Fisheries’ Impacts on Seamount Ecosystems: Historical Patterns and Management Implications

Since the mid-twentieth century, seamounts have been targets for intensive fishing operations (Koslow et al., 2000) and harvesting of precious corals (such as Corallium rubrum; Simpson and Watling, 2011; Baco et al., 2023). Many species fished at seamounts have traits that render them slow to recover from overfishing, such as long lifespans, low fecundity, and limited dispersal (Koslow, 1997). These species often exist in low numbers but congregate at seamounts during specific life stages, like reproduction (Clark, 1996). The pattern of serially locating and depleting these aggregations raises significant concerns about the long-term viability of seamount fisheries (Koslow et al., 2000). There have been efforts to document the effects of seamount protection on fish abundance. Specifically, the Condor seamount observatory (Azores archipelago) was established to study seamount ecosystem dynamics and has been a crucial site for monitoring the effects of fishing cessation and conservation efforts (Giacomello et al., 2013). After nine years of fishing cessation, some species, like Pagellus bogaraveo, showed significant increases in abundance and biomass, indicating the effectiveness of protection measures (Giacomello et al., 2020). Fisheries-dependent data, including fishing locations, catch data, species composition, and abundance, offer insights into seamount attractiveness to target species and their predators and competitors (Morato et al., 2008b). Seabird bycatch rates near seamounts can indicate which areas are most frequented (Montrond, 2020). These analyses can reveal seasonal patterns and oceanographic drivers of productivity at seamounts, improving our understanding of complex food web dynamics around seamounts and why they serve as important foraging grounds. However, fisheries management regulations may complicate interpretation of patterns. For example, changes in catch limits can alter stock status and prey availability (Clark, 1996), while spatial closures can shift local fish abundance and distribution (Giacomello et al., 2020), potentially changing predator aggregation at seamounts through mechanisms unrelated to hydrodynamic and trophic processes that naturally concentrate prey.
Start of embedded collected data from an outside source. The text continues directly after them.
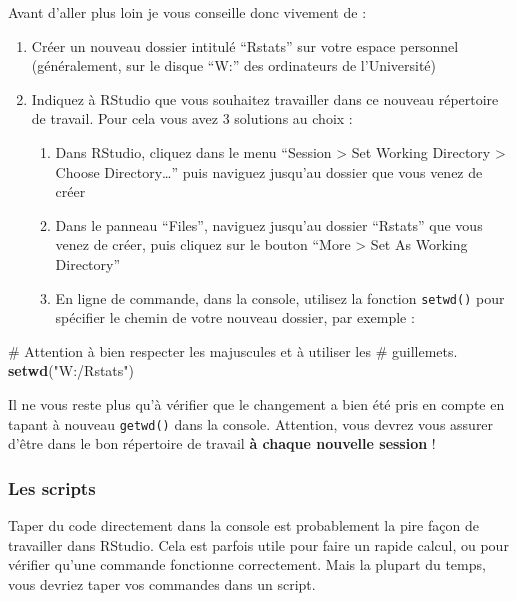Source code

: \documentclass[a4paperpaper,]{article}
\newenvironment{Shaded}{\begin{snugshade}}{\end{snugshade}}
\newcommand{\CommentTok}[1]{\textcolor[rgb]{0.54,0.53,0.53}{#1}}
\newcommand{\KeywordTok}[1]{\textcolor[rgb]{0.12,0.11,0.11}{\textbf{#1}}}
\newcommand{\NormalTok}[1]{\textcolor[rgb]{0.12,0.11,0.11}{#1}}
\newcommand{\StringTok}[1]{\textcolor[rgb]{0.75,0.01,0.01}{#1}}
\providecommand{\tightlist}{%
  \setlength{\itemsep}{0pt}\setlength{\parskip}{0pt}}
\begin{document}
Avant d'aller plus loin je vous conseille donc vivement de :

\begin{enumerate}
\def\labelenumi{\arabic{enumi}.}
\tightlist
\item
  Créer un nouveau dossier intitulé ``Rstats'' sur votre espace personnel (généralement, sur le disque ``W:'' des ordinateurs de l'Université)
\item
  Indiquez à RStudio que vous souhaitez travailler dans ce nouveau répertoire de travail. Pour cela vous avez 3 solutions au choix :

  \begin{enumerate}
  \def\labelenumii{\arabic{enumii}.}
  \tightlist
  \item
    Dans RStudio, cliquez dans le menu ``Session \textgreater{} Set Working Directory \textgreater{} Choose Directory\ldots{}'' puis naviguez jusqu'au dossier que vous venez de créer
  \item
    Dans le panneau ``Files'', naviguez jusqu'au dossier ``Rstats'' que vous venez de créer, puis cliquez sur le bouton ``More \textgreater{} Set As Working Directory''
  \item
    En ligne de commande, dans la console, utilisez la fonction \texttt{setwd()} pour spécifier le chemin de votre nouveau dossier, par exemple :
  \end{enumerate}
\end{enumerate}

\begin{Shaded}
\begin{Highlighting}[]
\CommentTok{# Attention à bien respecter les majuscules et à utiliser les}
\CommentTok{# guillemets.}
\KeywordTok{setwd}\NormalTok{(}\StringTok{"W:/Rstats"}\NormalTok{)}
\end{Highlighting}
\end{Shaded}

Il ne vous reste plus qu'à vérifier que le changement a bien été pris en compte en tapant à nouveau \texttt{getwd()} dans la console. Attention, vous devrez vous assurer d'être dans le bon répertoire de travail \textbf{à chaque nouvelle session} !

\hypertarget{les-scripts}{%
\subsubsection{Les scripts}\label{les-scripts}}

Taper du code directement dans la console est probablement la pire façon de travailler dans RStudio. Cela est parfois utile pour faire un rapide calcul, ou pour vérifier qu'une commande fonctionne correctement. Mais la plupart du temps, vous devriez taper vos commandes dans un script.
\end{document}
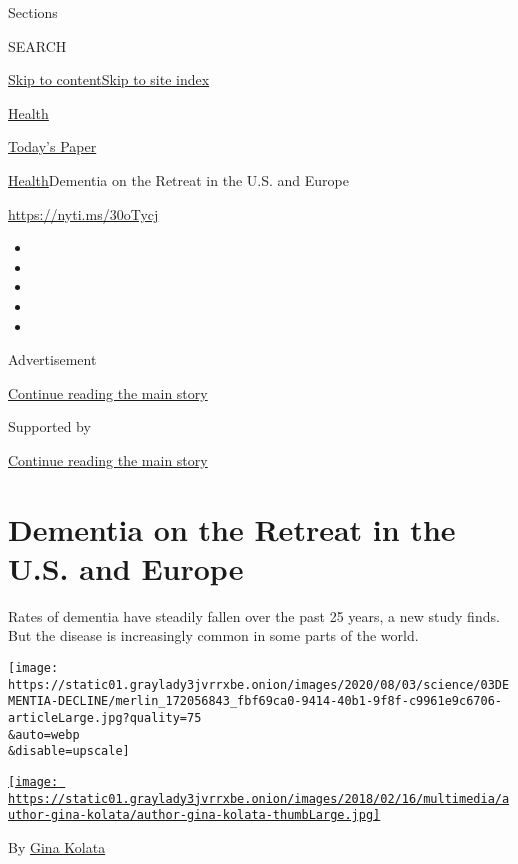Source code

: Sections

SEARCH

\protect\hyperlink{site-content}{Skip to
content}\protect\hyperlink{site-index}{Skip to site index}

\href{https://www.nytimes3xbfgragh.onion/section/health}{Health}

\href{https://myaccount.nytimes3xbfgragh.onion/auth/login?response_type=cookie\&client_id=vi}{}

\href{https://www.nytimes3xbfgragh.onion/section/todayspaper}{Today's
Paper}

\href{/section/health}{Health}\textbar{}Dementia on the Retreat in the
U.S. and Europe

\url{https://nyti.ms/30oTycj}

\begin{itemize}
\item
\item
\item
\item
\item
\end{itemize}

Advertisement

\protect\hyperlink{after-top}{Continue reading the main story}

Supported by

\protect\hyperlink{after-sponsor}{Continue reading the main story}

\hypertarget{dementia-on-the-retreat-in-the-us-and-europe}{%
\section{Dementia on the Retreat in the U.S. and
Europe}\label{dementia-on-the-retreat-in-the-us-and-europe}}

Rates of dementia have steadily fallen over the past 25 years, a new
study finds. But the disease is increasingly common in some parts of the
world.

\texttt{[image: https://static01.graylady3jvrrxbe.onion/images/2020/08/03/science/03DEMENTIA-DECLINE/merlin\_172056843\_fbf69ca0-9414-40b1-9f8f-c9961e9c6706-articleLarge.jpg?quality=75\\\&auto=webp\\\&disable=upscale]}

\href{https://www.nytimes3xbfgragh.onion/by/gina-kolata}{\texttt{[image: https://static01.graylady3jvrrxbe.onion/images/2018/02/16/multimedia/author-gina-kolata/author-gina-kolata-thumbLarge.jpg]}}

By \href{https://www.nytimes3xbfgragh.onion/by/gina-kolata}{Gina Kolata}

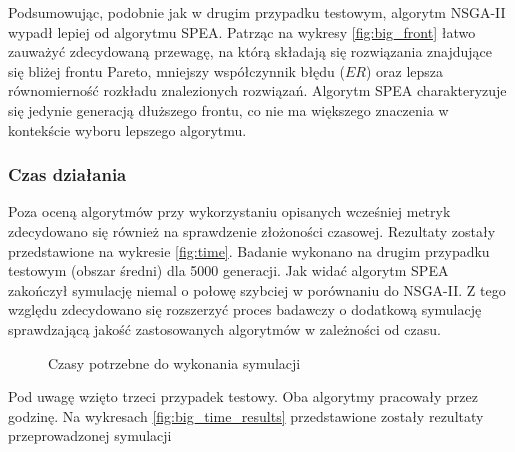 \documentclass[twoside]{iisthesis}
\begin{document}
Podsumowując, podobnie jak w drugim przypadku testowym, algorytm NSGA-II wypadł lepiej od algorytmu SPEA. Patrząc na wykresy \eqref{fig:big_front} łatwo zauważyć zdecydowaną przewagę, na którą składają się rozwiązania znajdujące się bliżej frontu Pareto, mniejszy współczynnik błędu ($ER$) oraz lepsza równomierność rozkładu znalezionych rozwiązań. Algorytm SPEA charakteryzuje się jedynie generacją dłuższego frontu, co nie ma większego znaczenia w kontekście wyboru lepszego algorytmu.

\subsubsection{Czas działania}
Poza oceną algorytmów przy wykorzystaniu opisanych wcześniej metryk zdecydowano się również na sprawdzenie złożoności czasowej. Rezultaty zostały przedstawione na wykresie \eqref{fig:time}. Badanie wykonano na drugim przypadku testowym (obszar średni) dla 5000 generacji. Jak widać algorytm SPEA zakończył symulację niemal o połowę szybciej w porównaniu do NSGA-II. Z tego względu zdecydowano się rozszerzyć proces badawczy o dodatkową symulację sprawdzającą jakość zastosowanych algorytmów w zależności od czasu.
\begin{figure}[H]
	\centering
	\caption{Czasy potrzebne do wykonania symulacji}
	\label{fig:time}
\end{figure}
Pod uwagę wzięto trzeci przypadek testowy. Oba algorytmy pracowały przez godzinę. Na wykresach \eqref{fig:big_time_results} przedstawione zostały rezultaty przeprowadzonej symulacji
\end{document}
Marine Megafauna Distribution Patterns Around Seamounts: Observational Studies and Tracking Research

Seamounts often act as hotspots for marine megafauna (Clark et al., 2010; Weber et al., 2025). Recent quantitative assessments demonstrate biomass enhancements across trophic levels at shallow seamount summits compared to pelagic baselines (Weber et al., 2025). Fishery observer program sighting data have been used to assess marine megafauna presence and abundance near Azorean seamounts. Several marine species were observed at increased rates near shallow seamount summits, suggesting that summit depth influences productivity and species aggregation (Morato et al., 2008b). Cetaceans, along with loggerhead sea turtles (Caretta caretta), have been observed in close proximity to seamount peaks, suggesting that these underwater features are important for multiple marine species (Fiori et al., 2016). Additionally, higher seabird density and biomass have been documented around seamounts compared to adjacent areas (Haney et al., 1995).

Advancements in tracking technology have revolutionized our ability to study links between animal movement and conservation needs (Nathan et al., 2022). Tracking seabird movements permits investigation of fine-scale habitat use around seamounts (Medrano et al., 2023). These technologies have revealed that many seabird species reliably appear in specific areas and time periods at the macroscale (Frederiksen et al., 2016), often congregating in habitats or migratory corridors associated with oceanographic features that enhance productivity (Morten et al., 2025). Global Positioning System (GPS) tracking technology allows researchers to distinguish foraging using ground speed and movement directionality and to analyze detailed environmental factors that make seamounts attractive for marine megafauna. Recent work reveals that distance from seamounts predicts foraging behavior and habitat use in multiple procellariiform species (petrels, shearwaters, albatrosses, and diving petrels; Neves et al., 2023; Ventura et al., 2024).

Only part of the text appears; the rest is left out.